According to Amazon's director of trust for Alexa Anne Toth, and Google and Twitter’s chief privacy officers Keith Enright and Damien Kieran, respectively, technology companies should provide users greater access and control over their data to build trust and ensure safety.
The speakers were part of a virtual panel at the four-day Consumer Electronics Show (CES) 2021, which is set to end on January 14.
“As we think about 2021 in the privacy perspective, it's really about transparency around AI and ML, where we are going to be doing a lot of work,” Kieran said. “We try to make sure that folks understand the quintessential -- what data do we collect, how we use it, when we share it, all of those things.”
This becomes more important in the AI and ML sphere, he said, as these emerging technologies will be ubiquitous to almost everything companies do online in the future.
According to Enright and Toth, while the use of technology has helped people stay connected, it has also made them nervous. To address the issue, technology companies must take measures such as allowing users to delete data and offer data portability, they said.
“This includes continuing the work done in the past on privacy and data protection, to do an even better job of explaining to users -- in a way they understand the technology and its implications -- the innovations in controls. But it also means working across industries and with regulators to identify opportunities to meaningfully improve the privacy and security that governs user behaviour online,” Enright said.
Additionally, the panellists indicated the Joe Biden administration in the US may put forth an omnibus federal privacy law. The law is expected to be different from the GDPR and other national laws, they said, which means there would always be differences around data storage and access regulations across geographies, and that could result in different experiences for users of globally-active services.

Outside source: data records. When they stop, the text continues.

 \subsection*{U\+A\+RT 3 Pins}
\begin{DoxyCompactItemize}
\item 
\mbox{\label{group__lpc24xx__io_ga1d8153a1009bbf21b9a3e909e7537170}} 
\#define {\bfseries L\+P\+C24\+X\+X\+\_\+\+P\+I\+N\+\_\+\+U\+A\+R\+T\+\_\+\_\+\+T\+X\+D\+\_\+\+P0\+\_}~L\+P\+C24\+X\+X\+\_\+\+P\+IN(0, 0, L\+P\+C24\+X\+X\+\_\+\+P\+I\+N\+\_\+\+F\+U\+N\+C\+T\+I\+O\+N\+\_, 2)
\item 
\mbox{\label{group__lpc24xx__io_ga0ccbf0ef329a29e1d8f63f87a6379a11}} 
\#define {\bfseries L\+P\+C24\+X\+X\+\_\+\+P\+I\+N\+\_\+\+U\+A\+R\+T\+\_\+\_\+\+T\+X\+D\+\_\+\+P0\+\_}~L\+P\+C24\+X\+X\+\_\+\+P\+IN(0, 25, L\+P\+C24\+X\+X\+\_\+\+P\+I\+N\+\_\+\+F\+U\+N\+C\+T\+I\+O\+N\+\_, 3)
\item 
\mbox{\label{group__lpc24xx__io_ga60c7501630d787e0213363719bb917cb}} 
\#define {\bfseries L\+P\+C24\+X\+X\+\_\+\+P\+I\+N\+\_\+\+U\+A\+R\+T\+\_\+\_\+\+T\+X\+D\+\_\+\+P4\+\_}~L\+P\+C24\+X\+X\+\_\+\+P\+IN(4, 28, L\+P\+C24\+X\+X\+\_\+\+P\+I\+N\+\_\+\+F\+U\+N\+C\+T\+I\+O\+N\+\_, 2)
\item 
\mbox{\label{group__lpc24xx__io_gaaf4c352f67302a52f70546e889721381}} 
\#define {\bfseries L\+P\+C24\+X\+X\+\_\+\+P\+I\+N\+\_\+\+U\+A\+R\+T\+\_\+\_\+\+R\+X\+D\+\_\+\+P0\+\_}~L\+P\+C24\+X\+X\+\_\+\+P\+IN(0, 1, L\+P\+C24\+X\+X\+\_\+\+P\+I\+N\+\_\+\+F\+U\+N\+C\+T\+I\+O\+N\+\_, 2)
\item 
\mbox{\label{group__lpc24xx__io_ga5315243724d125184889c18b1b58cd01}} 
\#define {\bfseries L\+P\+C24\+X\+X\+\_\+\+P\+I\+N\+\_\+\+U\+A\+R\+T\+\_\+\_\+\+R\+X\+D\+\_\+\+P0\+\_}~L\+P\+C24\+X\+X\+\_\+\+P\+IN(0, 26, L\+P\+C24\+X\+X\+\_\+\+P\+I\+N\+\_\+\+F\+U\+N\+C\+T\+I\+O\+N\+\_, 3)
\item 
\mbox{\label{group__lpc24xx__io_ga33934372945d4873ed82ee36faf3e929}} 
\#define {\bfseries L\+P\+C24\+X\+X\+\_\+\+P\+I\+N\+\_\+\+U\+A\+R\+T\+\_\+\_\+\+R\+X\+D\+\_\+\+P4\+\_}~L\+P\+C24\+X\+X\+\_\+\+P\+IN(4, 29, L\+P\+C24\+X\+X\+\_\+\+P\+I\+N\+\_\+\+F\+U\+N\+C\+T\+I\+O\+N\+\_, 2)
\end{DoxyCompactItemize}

It is imperative for the government to consider international implications of a data privacy law, as broad and stringent regulations on cross-border data transfers and storage may result in balkanisation and localisation of data and services, Twitter’s Kieran said.
“I don't want to open the app on a very different experience, both from the settings, the controls, and the privacy experience, or just the online totality of it,” Kieran said.
The microblogging giant and its peers have raised similar concerns in India in response to the Personal Data Protection Bill, 2019, which outlines the need for localisation of sensitive user data on servers located in the country the data was gathered in. They argued that the bill would lead to a “splintering” of the internet, and classifying just the information of Indian users as sensitive and non-sensitive would be tough.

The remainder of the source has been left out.